I will now turn to the third act of The Master to explain why this interpretation (Freddie + Lancaster=Hubbard) makes sense.    Dodd poses a dramatic question that hovers over the entire movie, “Where have we met before?”  The Cause (and Scientologist) is all about exploring past lives.   It is about discovering who were in earlier eras and healing those painful memories.   When does Freddie start to master his past or at least control his emotions?   When he breaks free from Dodd and The Cause on a motorcycle.    It is the cinematic moment when the disciple takes the master’s teaching to its logical extreme.  Dodd looks awkward on a motorcycle, wearing rolled up blue jeans.  But the wiry Freddie fits comfortably into the role of Marlon Brando or James Dean–rebels for the Cause.  Freddie picks a point and vanishes, just like the master taught him.  From that moment on (the end of the second act), Freddie is changed person—more aware, more under control, ready to revisit his hometown, able to resist Dodd’s ovations.

A few strange things still happen.   While asleep in a movie theater, Freddie receives a phone call from Dodd.   How does Dodd find him?   How can a phone line reach into a movie theater?   Everything about the scene is strange and dreamlike.   Is this all imagined in Freddie’s head?  How can he even afford to take a boat to England to reunite with Dodd?

Freddie’s interaction with Peggy and Lancaster Dodd in England is equally off-kilter.   It is easy to see how the question of whether we must serve some master fits within the film.   But what should we make of Dodd’s goodbye song to Freddie, “Slow Boat to China”?   It is definitely a love song, a desire to sail into the sunset together.   It is about cutting through a heart of stone and enjoying a meandering trip “out on the briney.”   It could also be heard as a heavenly vision, an eternal journey or plea.    I’m still mulling over that dramatic choice.   The Master definitely demands a second viewing.
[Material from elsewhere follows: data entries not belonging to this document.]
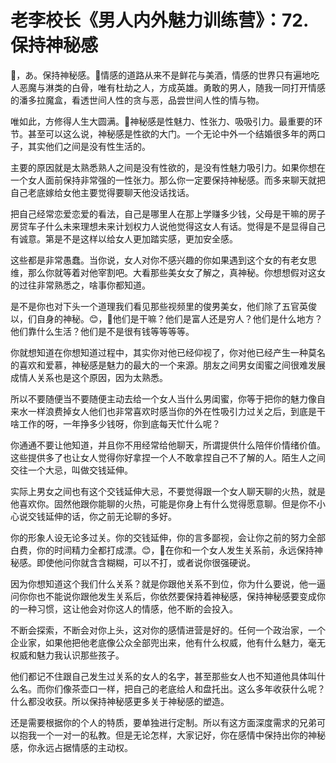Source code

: # 老李校长《男人内外魅力训练营》：72.保持神秘感

🎼，あ。保持神秘感。🎼情感的道路从来不是鲜花与美酒，情感的世界只有遍地吃人恶魔与淋类的白骨，唯有杜劫之人，方成英雄。勇敢的男人，随我一同打开情感的潘多拉魔盒，看透世间人性的贪与恶，品尝世间人性的情与物。

唯如此，方修得人生大圆满。🎼神秘感是性魅力、性张力、吸吸引力。最重要的环节。甚至可以这么说，神秘感是性欲的大门。一个无论中外一个结婚很多年的两口子，其实他们之间是没有性生活的。

主要的原因就是太熟悉熟人之间是没有性欲的，是没有性魅力吸引力。如果你想在一个女人面前保持非常强的一性张力。那么你一定要保持神秘感。而多来聊天就把自己老底嫁给女他主要觉得要聊天他没话找话。

把自己经常恋爱恋爱的看法，自己是哪里人在那上学赚多少钱，父母是干嘛的房子房贷车子什么未来理想未来计划权力人说他觉得这女人有话。觉得是不是显得自己有诚意。第是不是这样以给女人更加踏实感，更加安全感。

这些都是非常愚蠢。当你说，女人对你不感兴趣的你如果遇到这个女的有老女思维，那么你就等着对他宰割吧。大看那些美女女了解之，真神秘。你想想假对这女的过往非常熟悉之，啥事你都知道。

是不是你也对下头一个道理我们看见那些视频里的俊男美女，他们除了五官英俊以，们自身的神秘。😊，🎼他们是干嘛？他们是富人还是穷人？他们是什么地方？他们靠什么生活？他们是不是很有钱等等等等。

你就想知道在你想知道过程中，其实你对他已经仰视了，你对他已经产生一种莫名的喜欢和爱慕，神秘感是魅力的最大的一个来源。朋友之间男女闺蜜之间很难发展成情人关系也是这个原因，因为太熟悉。

所以不要随便当不要随便主动去给一个女人当什么男闺蜜，你等于把你的魅力像自来水一样浪费掉女人他们也非常喜欢时感当你的外在性吸引力过关之后，到底是干啥工作的呀，一年挣多少钱呀，你到底每天忙什么呢？

你通通不要让他知道，并且你不用经常给他聊天，所谓提供什么陪伴价情绪价值。这些提供多了也让女人觉得你好拿捏一个人不敢拿捏自己不了解的人。陌生人之间交往一个大忌，叫做交钱延伸。

实际上男女之间也有这个交钱延伸大忌，不要觉得跟一个女人聊天聊的火热，就是他喜欢你。固然他跟你能聊的火热，可能是你身上有什么觉得愿意聊。但是你不小心说交钱延伸的话，你之前无论聊的多好。

你的形象人设无论多过关。你的交钱延伸，你的言多鄙视，会让你之前的努力全部白费，你的时间精力全都打成漂。😊，🎼在你和一个女人发生关系前，永远保持神秘感。即使他问你就含含糊糊，可以不打，或者说你很强硬说。

因为你想知道这个我们什么关系？就是你跟他关系不到位，你为什么要说，他一逼问你你也不能说你跟他发生关系后，你依然要保持着神秘感，保持神秘感要变成你的一种习惯，这让他会对你这人的情感，他不断的会投入。

不断会探索，不断会对你上头，这对你的感情进营是好的。任何一个政治家，一个企业家，如果他把他老底像公众全部兜出来，他有什么权威，他有什么魅力，毫无权威和魅力我认识那些孩子。

他们都记不住跟自己发生过关系的女人的名字，甚至那些女人也不知道他具体叫什么名。而你们像茶壶口一样，把自己的老底给人和盘托出。这么多年收获什么呢？什么都没收获。所以保持神秘感更多关于神秘感的塑造。

还是需要根据你的个人的特质，要单独进行定制。所以有这方面深度需求的兄弟可以抱我一个一对一的私教。但是无论怎样，大家记好，你在感情中保持出你的神秘感，你永远占据情感的主动权。

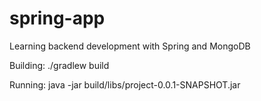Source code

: # spring-app
Learning backend development with Spring and MongoDB

Building:
  ./gradlew build
  
Running:
  java -jar build/libs/project-0.0.1-SNAPSHOT.jar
The film concludes with Freddie enjoying a playful sexual romp with a British lass, Winn Manchester.  For once, he doesn’t seem menacing.   Significantly, she is on top, perhaps experiencing her own sexual satisfaction.  Freddie might actually be ‘giving’ for the first time, a win/Winn situation.   The intense processing that Freddie endured under Dodd’s tutelage is now turned into a bit of seduction.   Has Freddie discovered the power of psychology to unlock pain or to summon a subtle power?    Is this final scene the birth of L. Ron Hubbard, master seducer?   Paul Thomas Anderson wisely lets the viewers decide.